DIRECTIONS: Say only how many lines in the entries below contain the word "huge".
/---
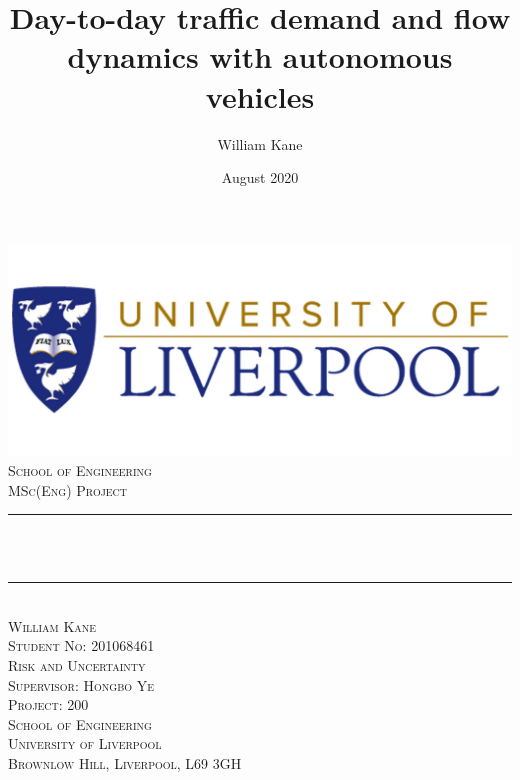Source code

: \documentclass[12pt, a4paper, onecolumn]{article}
\title{
Day-to-day traffic demand and flow dynamics with autonomous vehicles}
\author{William Kane}
\date{August 2020}
\makeatletter
\let\thetitle\@title
\let\thedate\@date
\makeatother
\begin{document}


\begin{titlepage}

	\centering
    \includegraphics[scale = 0.2]{UniOfLiverpoolLogo2.jpg}\\[0.5 cm]
    \textsc{\LARGE School of Engineering}\\[0.5 cm]
	\textsc{\Large MSc(Eng) Project}\\[1 cm]
	\rule{\linewidth}{0.2 mm} \\[0.4 cm]
	{ \huge \bfseries \thetitle}\\
	\rule{\linewidth}{0.2 mm} \\[1.0 cm]
	\textsc{\huge William Kane} \\[0.5 cm]
	\textsc{\Large Student No: 201068461} \\[0.5 cm]
	\textsc{\large Risk and Uncertainty} \\[1 cm]
	\textsc{\LARGE Supervisor: Hongbo Ye} \\[0.5 cm]
	\textsc{\Large Project: 200} \\[0.5 cm]
	\textsc{\large School of Engineering\\ University of Liverpool\\ Brownlow Hill, Liverpool, L69 3GH} \\[0.5 cm]
	{\Large \thedate}\\[2 cm]
	\vfill

\end{titlepage}

\end{document}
\---
REPLY: 2